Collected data
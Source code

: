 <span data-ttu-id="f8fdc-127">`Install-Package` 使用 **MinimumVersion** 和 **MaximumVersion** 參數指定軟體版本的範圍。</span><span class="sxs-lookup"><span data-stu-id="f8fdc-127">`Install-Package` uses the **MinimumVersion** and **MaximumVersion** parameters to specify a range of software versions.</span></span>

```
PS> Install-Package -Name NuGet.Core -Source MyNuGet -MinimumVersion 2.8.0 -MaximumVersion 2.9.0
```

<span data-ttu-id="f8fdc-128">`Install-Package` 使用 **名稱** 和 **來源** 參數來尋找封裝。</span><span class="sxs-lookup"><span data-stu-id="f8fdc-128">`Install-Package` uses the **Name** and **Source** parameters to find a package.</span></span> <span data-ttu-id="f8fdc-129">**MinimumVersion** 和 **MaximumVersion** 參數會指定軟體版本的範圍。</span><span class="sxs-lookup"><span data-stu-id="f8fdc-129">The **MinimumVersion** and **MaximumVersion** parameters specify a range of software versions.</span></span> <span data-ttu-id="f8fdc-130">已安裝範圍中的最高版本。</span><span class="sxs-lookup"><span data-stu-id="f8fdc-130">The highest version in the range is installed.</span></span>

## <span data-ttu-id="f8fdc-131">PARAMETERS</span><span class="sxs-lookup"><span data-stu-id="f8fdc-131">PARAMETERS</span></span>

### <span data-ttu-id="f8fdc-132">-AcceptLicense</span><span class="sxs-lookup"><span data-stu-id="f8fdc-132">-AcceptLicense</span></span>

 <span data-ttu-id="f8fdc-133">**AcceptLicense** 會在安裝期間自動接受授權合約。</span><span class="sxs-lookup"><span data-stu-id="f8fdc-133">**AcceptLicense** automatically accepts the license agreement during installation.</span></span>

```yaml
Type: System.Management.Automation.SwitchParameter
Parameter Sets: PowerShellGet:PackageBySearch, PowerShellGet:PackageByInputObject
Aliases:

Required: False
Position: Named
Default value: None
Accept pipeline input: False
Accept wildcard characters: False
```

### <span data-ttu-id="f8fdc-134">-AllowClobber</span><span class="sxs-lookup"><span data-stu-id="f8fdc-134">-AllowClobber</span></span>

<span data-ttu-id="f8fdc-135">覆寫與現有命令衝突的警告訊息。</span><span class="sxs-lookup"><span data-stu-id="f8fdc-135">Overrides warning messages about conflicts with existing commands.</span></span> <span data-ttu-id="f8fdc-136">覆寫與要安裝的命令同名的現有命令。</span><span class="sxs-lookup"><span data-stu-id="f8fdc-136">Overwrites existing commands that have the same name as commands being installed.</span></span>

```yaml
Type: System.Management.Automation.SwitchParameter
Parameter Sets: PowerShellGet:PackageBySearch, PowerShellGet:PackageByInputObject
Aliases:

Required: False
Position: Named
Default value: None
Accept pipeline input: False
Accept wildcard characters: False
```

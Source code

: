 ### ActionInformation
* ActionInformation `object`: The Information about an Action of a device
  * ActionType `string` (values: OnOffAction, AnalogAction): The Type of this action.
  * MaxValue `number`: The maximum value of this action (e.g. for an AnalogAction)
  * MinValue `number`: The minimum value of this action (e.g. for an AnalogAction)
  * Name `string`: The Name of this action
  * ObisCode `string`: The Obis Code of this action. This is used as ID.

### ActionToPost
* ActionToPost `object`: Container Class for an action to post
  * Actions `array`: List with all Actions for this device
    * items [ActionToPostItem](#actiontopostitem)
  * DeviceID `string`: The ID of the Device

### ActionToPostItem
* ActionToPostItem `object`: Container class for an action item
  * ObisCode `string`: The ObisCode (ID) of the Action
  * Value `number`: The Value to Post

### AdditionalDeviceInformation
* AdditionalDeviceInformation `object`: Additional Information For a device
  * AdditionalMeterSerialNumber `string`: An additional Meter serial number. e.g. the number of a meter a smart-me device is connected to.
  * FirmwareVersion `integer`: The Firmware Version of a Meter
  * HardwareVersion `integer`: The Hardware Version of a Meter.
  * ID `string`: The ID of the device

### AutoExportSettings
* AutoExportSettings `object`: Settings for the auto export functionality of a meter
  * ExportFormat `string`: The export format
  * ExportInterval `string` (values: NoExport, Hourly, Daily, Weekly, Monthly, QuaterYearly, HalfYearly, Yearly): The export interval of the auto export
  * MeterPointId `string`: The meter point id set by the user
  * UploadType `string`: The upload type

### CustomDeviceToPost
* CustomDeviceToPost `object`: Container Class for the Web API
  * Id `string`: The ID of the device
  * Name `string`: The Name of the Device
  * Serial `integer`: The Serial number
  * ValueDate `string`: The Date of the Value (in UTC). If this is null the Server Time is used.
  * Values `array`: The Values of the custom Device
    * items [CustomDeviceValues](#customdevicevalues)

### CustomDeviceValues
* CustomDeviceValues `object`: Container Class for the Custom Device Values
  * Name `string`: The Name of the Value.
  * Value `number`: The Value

## [REQUIRED WORK]
Above are the records; from them, give again exactly the lines from the one containing "### CustomDeviceToPost" to the one containing "Time is used.", both lines included, and nothing more.

## [REPLY]
### CustomDeviceToPost
* CustomDeviceToPost `object`: Container Class for the Web API
  * Id `string`: The ID of the device
  * Name `string`: The Name of the Device
  * Serial `integer`: The Serial number
  * ValueDate `string`: The Date of the Value (in UTC). If this is null the Server Time is used.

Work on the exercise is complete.